During an interview today on “Ellen,” Rousey (12-2 MMA, 6-2 UFC) was asked if she’s done with MMA. Her answer left pretty much no doubt that professional fighting is not in her future – with some wiggle room to walk it back.
“I don’t know,” she said. “I think it’s just as likely as me going back to another Olympics for judo. No one demanded a written resignation from me for judo, and I don’t think the same thing is necessary for fighting, and I’m just doing what I enjoy. WWE is what I enjoy right now.”
Rousey signed on with the industry-leading professional wrestling promotion in January, ending months of speculation about her future. She’ll make her official debut on April 8 at WrestleMania 34 in New Orleans.
An avid fan of pro wrestling, Rousey is no stranger to the action in the ring. During her MMA career, she paid tribute to it by forming the “Four Horsewomen” alongside her MMA teammate Shayna Baszler, who is now signed to the WWE.
Rousey said transitioning from real to fake fighting doesn’t worry her too much.
“I’m nervous, but it’s not like, Olympics nervous,” she said. “The worst thing that can happen is I’ll look stupid, which is not the worst thing that could really happen. So I can’t think of the last time I was so excited for anything.”
UFC President Dana White has said he’s “very happy” to see Rousey transition away from MMA.

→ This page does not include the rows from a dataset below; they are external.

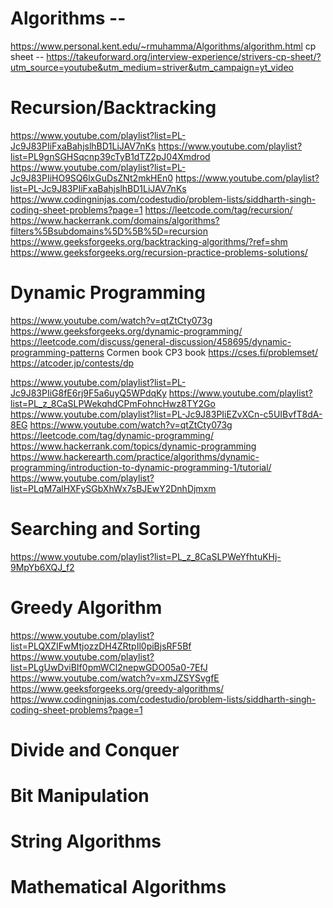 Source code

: # Algorithms --

https://www.personal.kent.edu/~rmuhamma/Algorithms/algorithm.html
cp sheet -- https://takeuforward.org/interview-experience/strivers-cp-sheet/?utm_source=youtube&utm_medium=striver&utm_campaign=yt_video

# Recursion/Backtracking

https://www.youtube.com/playlist?list=PL-Jc9J83PIiFxaBahjslhBD1LiJAV7nKs
https://www.youtube.com/playlist?list=PL9gnSGHSqcnp39cTyB1dTZ2pJ04Xmdrod
https://www.youtube.com/playlist?list=PL-Jc9J83PIiHO9SQ6lxGuDsZNt2mkHEn0
https://www.youtube.com/playlist?list=PL-Jc9J83PIiFxaBahjslhBD1LiJAV7nKs
https://www.codingninjas.com/codestudio/problem-lists/siddharth-singh-coding-sheet-problems?page=1
https://leetcode.com/tag/recursion/
https://www.hackerrank.com/domains/algorithms?filters%5Bsubdomains%5D%5B%5D=recursion
https://www.geeksforgeeks.org/backtracking-algorithms/?ref=shm
https://www.geeksforgeeks.org/recursion-practice-problems-solutions/

# Dynamic Programming

https://www.youtube.com/watch?v=qtZtCty073g
https://www.geeksforgeeks.org/dynamic-programming/
https://leetcode.com/discuss/general-discussion/458695/dynamic-programming-patterns
Cormen book
CP3 book
https://cses.fi/problemset/
https://atcoder.jp/contests/dp

https://www.youtube.com/playlist?list=PL-Jc9J83PIiG8fE6rj9F5a6uyQ5WPdqKy
https://www.youtube.com/playlist?list=PL_z_8CaSLPWekqhdCPmFohncHwz8TY2Go
https://www.youtube.com/playlist?list=PL-Jc9J83PIiEZvXCn-c5UIBvfT8dA-8EG
https://www.youtube.com/watch?v=qtZtCty073g
https://leetcode.com/tag/dynamic-programming/
https://www.hackerrank.com/topics/dynamic-programming
https://www.hackerearth.com/practice/algorithms/dynamic-programming/introduction-to-dynamic-programming-1/tutorial/
https://www.youtube.com/playlist?list=PLqM7alHXFySGbXhWx7sBJEwY2DnhDjmxm

# Searching and Sorting

https://www.youtube.com/playlist?list=PL_z_8CaSLPWeYfhtuKHj-9MpYb6XQJ_f2

# Greedy Algorithm

https://www.youtube.com/playlist?list=PLQXZIFwMtjozzDH4ZRtpIl0piBjsRF5Bf
https://www.youtube.com/playlist?list=PLgUwDviBIf0pmWCl2nepwGDO05a0-7EfJ
https://www.youtube.com/watch?v=xmJZSYSvgfE
https://www.geeksforgeeks.org/greedy-algorithms/
https://www.codingninjas.com/codestudio/problem-lists/siddharth-singh-coding-sheet-problems?page=1

# Divide and Conquer

# Bit Manipulation

# String Algorithms

# Mathematical Algorithms
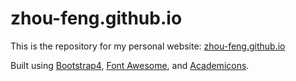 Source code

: # zhou-feng.github.io

This is the repository for my personal website: [zhou-feng.github.io](https://zhou-feng.github.io/)

Built using [Bootstrap4](https://v4-alpha.getbootstrap.com/), [Font Awesome](http://fontawesome.io/), and [Academicons](http://jpswalsh.github.io/academicons/). 
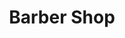 ---
title: "Barber Shop"
url: /karachi/barber-shop-w3gq-q7c-block-2-gulshan-e-iqbal/
shop: hairdresser
--- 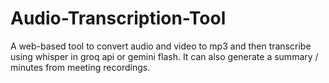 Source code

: # Audio-Transcription-Tool
A web-based tool to convert audio and video to mp3 and then transcribe using whisper in groq api or gemini flash. It can also generate a summary / minutes from meeting recordings.
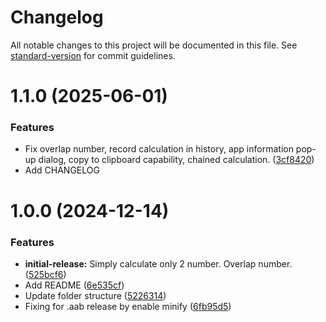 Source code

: # Changelog

All notable changes to this project will be documented in this file. See [standard-version](https://github.com/conventional-changelog/standard-version) for commit guidelines.

<a name="1.1.0"></a>
# 1.1.0 (2025-06-01)

### Features

* Fix overlap number, record calculation in history, app information pop-up dialog, copy to clipboard capability, chained calculation. ([3cf8420](https://github.com/bphw/SimpleCalculator/commits/3cf8420a5406f7927f052c6f65d659bd800b5017))
* Add CHANGELOG

<a name="1.0.0"></a>
# 1.0.0 (2024-12-14)


### Features

* **initial-release:** Simply calculate only 2 number. Overlap number. ([525bcf6](https://github.com/bphw/SimpleCalculator/commit/525bcf6c06ae13fa84a2b196cf03b286390de3a4))
* Add README ([6e535cf](https://github.com/bphw/SimpleCalculator/commit/6e535cf2b916682c04f41d527658dccaa25c98f7))
* Update folder structure ([5226314](https://github.com/bphw/SimpleCalculator/commit/52263148aea833f8403e2ac5d961d4b434ef43f2))
* Fixing for .aab release by enable minify ([6fb95d5](https://github.com/bphw/SimpleCalculator/commit/6fb95d55c7b8d9794ae26a4e4d1f05d04370255b))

This past November, the UFC executive said that while the ex-champ won’t announce her retirement and continues to get drug tested by promotion anti-doping partner USADA, he doesn’t want to see her fight again.
“I wouldn’t want to see it,” White told MMAjunkie. “I don’t want it to have to happen. I care about her, and she’s got enough money. She’s got enough money and all of that stuff. I don’t want to see it happen.”
Rousey’s last trip to the cage ended in a shocking defeat when she was knocked out in under one round by current women’s bantamweight champion Amanda Nunes at UFC 207. She had taken 13 months off following a knockout loss to Holly Holm at UFC 193 that cost her the UFC title.
Despite her precipitious fall in the sport, Rousey is widely credited with helping bring women into the UFC. On the fifth anniversary of her first UFC title defense, the first-ever women’s fight in the octagon, several vets spoke about the former Olympic judoka’s contribution to MMA.
Now, Rousey is changing directions to blaze another trail in a decorated career.
“I’ve never been on a team my whole life,” she said. “When I was swimmer, I was alone. When I did judo, I was alone. When I was a fighter, I was alone. With wrestling, it’s like a big team. Everyone’s trying to work together to make it as great as possible.”